The number of executed surpassed even the toll of a January 1980 mass execution where 63 militants died after being convicted of seizing the Grand Mosque in Mecca, Islam’s holiest site, in 1979, the worst-ever militant attack to target the kingdom.

It is unclear how the men died but Saudi Arabia tends to behead people under its death penalty. 

Crown Prince Mohammed said a ‘high percentage’ of executions had been halted but said the death penalty had to stay for certain crimes because it is written in the Islamic holy book, the Quran. 

The announcement by Saudi state television described those executed as having ‘followed the footsteps of Satan’ in carrying out their crimes.

The biggest mass execution in Saudi Arabia’s history sees 81 people killed in one day for terror offences, as country’s state television says militant criminals which included members of Al Qaeda ‘followed the footsteps of Satan’.

The kingdom’s last mass execution came in January 2016 with 47 people including a prominent opposition Shiite cleric who had rallied demonstrations. 

It wasn’t clear why the kingdom choose Saturday for the executions, though they came as much of the world’s attention remained focused on Russia’s war on Ukraine. 

According to SPA, 13 judges and a three-stage judicial process sentenced the 81 men to the death penalty. 

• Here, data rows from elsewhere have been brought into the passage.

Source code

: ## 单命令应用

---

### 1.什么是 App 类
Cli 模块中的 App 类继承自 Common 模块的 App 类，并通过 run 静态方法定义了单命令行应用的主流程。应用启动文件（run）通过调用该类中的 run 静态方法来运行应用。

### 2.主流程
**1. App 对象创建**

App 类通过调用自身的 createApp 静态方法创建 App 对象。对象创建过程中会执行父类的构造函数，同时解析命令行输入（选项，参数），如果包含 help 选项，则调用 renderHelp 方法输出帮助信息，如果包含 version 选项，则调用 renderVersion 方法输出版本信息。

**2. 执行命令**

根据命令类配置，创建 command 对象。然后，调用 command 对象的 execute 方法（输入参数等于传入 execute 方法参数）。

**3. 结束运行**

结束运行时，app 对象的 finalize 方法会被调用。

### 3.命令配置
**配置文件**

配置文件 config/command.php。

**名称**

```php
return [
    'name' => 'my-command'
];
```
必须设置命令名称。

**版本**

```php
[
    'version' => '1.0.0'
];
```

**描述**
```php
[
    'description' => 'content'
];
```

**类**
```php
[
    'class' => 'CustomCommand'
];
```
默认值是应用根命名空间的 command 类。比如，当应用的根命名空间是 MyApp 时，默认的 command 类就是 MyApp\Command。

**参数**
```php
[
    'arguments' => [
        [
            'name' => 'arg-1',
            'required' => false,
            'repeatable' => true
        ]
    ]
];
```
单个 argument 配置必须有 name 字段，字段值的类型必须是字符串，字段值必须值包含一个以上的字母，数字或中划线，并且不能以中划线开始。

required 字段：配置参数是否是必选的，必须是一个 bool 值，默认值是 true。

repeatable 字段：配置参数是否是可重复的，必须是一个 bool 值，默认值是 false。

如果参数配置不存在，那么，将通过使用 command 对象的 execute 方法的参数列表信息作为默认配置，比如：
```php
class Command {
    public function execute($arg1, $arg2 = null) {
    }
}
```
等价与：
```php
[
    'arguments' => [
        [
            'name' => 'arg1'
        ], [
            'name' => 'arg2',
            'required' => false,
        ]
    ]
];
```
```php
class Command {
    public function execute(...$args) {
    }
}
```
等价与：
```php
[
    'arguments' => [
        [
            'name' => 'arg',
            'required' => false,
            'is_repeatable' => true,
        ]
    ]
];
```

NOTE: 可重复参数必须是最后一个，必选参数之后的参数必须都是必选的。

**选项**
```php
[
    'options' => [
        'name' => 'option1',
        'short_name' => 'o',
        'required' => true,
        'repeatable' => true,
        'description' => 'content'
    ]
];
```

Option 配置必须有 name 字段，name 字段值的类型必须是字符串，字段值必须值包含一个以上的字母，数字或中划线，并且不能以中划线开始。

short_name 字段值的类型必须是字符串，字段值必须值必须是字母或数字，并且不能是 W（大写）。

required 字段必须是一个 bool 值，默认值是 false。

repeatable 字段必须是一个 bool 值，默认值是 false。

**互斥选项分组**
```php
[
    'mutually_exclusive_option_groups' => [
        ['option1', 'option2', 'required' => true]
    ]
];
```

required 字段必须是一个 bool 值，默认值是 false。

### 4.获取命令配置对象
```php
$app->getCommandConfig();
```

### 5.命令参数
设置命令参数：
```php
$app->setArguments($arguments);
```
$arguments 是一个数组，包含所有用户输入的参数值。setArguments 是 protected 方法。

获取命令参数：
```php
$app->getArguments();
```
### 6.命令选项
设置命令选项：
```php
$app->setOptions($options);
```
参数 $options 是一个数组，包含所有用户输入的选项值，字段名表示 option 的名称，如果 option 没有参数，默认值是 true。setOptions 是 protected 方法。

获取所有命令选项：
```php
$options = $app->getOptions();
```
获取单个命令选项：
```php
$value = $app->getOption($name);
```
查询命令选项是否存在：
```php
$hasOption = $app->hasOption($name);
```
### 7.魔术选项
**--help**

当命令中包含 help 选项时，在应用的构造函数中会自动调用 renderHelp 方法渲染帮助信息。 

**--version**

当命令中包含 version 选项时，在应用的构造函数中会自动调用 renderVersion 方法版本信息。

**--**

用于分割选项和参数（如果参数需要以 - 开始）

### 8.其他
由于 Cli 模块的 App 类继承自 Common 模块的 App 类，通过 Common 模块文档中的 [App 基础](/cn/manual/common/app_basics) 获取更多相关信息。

‘The accused were provided with the right to an attorney and were guaranteed their full rights under Saudi law during the judicial process, which found them guilty of committing multiple heinous crimes that left a large number of civilians and law enforcement officers dead,’ the Saudi Press Agency said.

‘The kingdom will continue to take a strict and unwavering stance against terrorism and extremist ideologies that threaten the stability of the entire world.’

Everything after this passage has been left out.